By default, TechWolf retries delivery when your endpoint returns one of these status codes: 408, 429, 500, 502, 503, 504, or when a request fails due to timeouts or other network errors.
  • Attempts: up to three retries per delivery
  • Backoff: exponential between attempts
  • Retry-After: if your endpoint responds with a Retry-After header, TechWolf uses that value (delay-seconds or HTTP-date per RFC 7231) instead of the default backoff

Source IP addresses

All webhook requests are sent from a fixed, static set of IP addresses. Allowlist the following IPs for your region so that your endpoint accepts delivery from TechWolf. EU
  • 13.37.160.251
  • 13.36.99.139
  • 52.47.130.99
US
  • 52.23.123.55
  • 18.214.28.250
  • 34.205.219.76

Event format

All webhook payloads follow the CloudEvents 1.0 specification.

Base structure

{
  "specversion": "1.0",
  "type": "<event-type>",
  "source": "<resource-url>",
  "id": "<id>",
  "time": "<iso-8601-timestamp>",
  "data": {
    ...
  }
}

Field semantics

FieldDescription
specversionCloudEvents spec version (1.0).
typeEvent type and version; use to route the event and to know which API to call for the full state.
sourceURL of the resource that changed.
idUnique per event.
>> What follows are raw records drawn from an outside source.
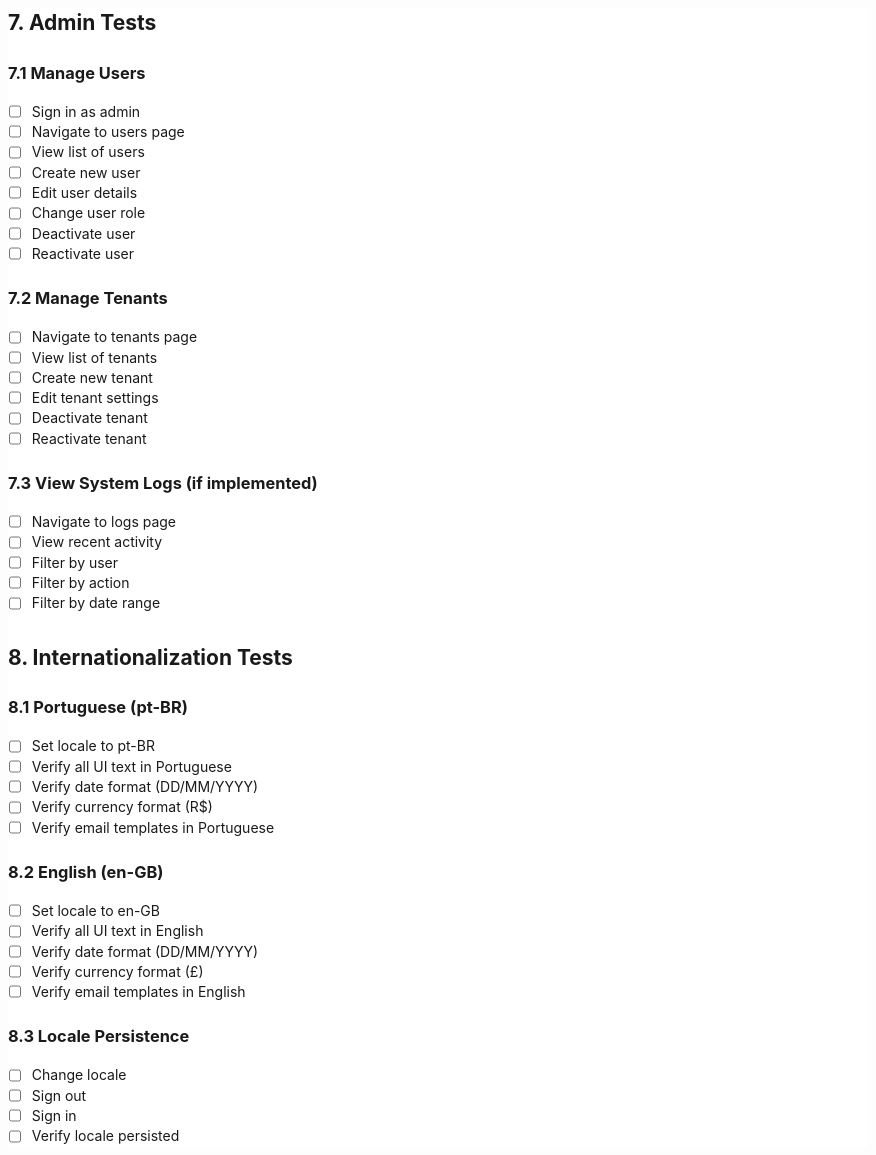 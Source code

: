## 7. Admin Tests

### 7.1 Manage Users
- [ ] Sign in as admin
- [ ] Navigate to users page
- [ ] View list of users
- [ ] Create new user
- [ ] Edit user details
- [ ] Change user role
- [ ] Deactivate user
- [ ] Reactivate user

### 7.2 Manage Tenants
- [ ] Navigate to tenants page
- [ ] View list of tenants
- [ ] Create new tenant
- [ ] Edit tenant settings
- [ ] Deactivate tenant
- [ ] Reactivate tenant

### 7.3 View System Logs (if implemented)
- [ ] Navigate to logs page
- [ ] View recent activity
- [ ] Filter by user
- [ ] Filter by action
- [ ] Filter by date range

## 8. Internationalization Tests

### 8.1 Portuguese (pt-BR)
- [ ] Set locale to pt-BR
- [ ] Verify all UI text in Portuguese
- [ ] Verify date format (DD/MM/YYYY)
- [ ] Verify currency format (R$)
- [ ] Verify email templates in Portuguese

### 8.2 English (en-GB)
- [ ] Set locale to en-GB
- [ ] Verify all UI text in English
- [ ] Verify date format (DD/MM/YYYY)
- [ ] Verify currency format (£)
- [ ] Verify email templates in English

### 8.3 Locale Persistence
- [ ] Change locale
- [ ] Sign out
- [ ] Sign in
- [ ] Verify locale persisted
Use to deduplicate, since delivery is at-least-once.
timeWhen the change occurred (ISO 8601). Useful for ordering or idempotency.
dataIdentifiers and metadata to locate the change and call the API (e.g. tenant, external_id, operation_type, external_vendor). Use these to fetch the full state from the API; the payload does not contain the resource itself.

Request headers

Unless you request or configure otherwise, each webhook request includes the following headers:
HeaderDescription
Content-Typeapplication/json
User-AgentTechWolf-Webhooks/1.0
X-Event-IdSame as the event id in the body; used when verifying the signature and for deduplication.
X-TenantTenant name; used when verifying the signature and when calling the API.
X-Signature-TimestampTime the message was signed (seconds since Unix epoch). Used when verifying the signature and to reject stale requests (replay protection).
X-Signature-V1Hex-encoded signature(s). May contain multiple comma-separated values during key rotation; at least one must verify.
See Security for how to verify the signature.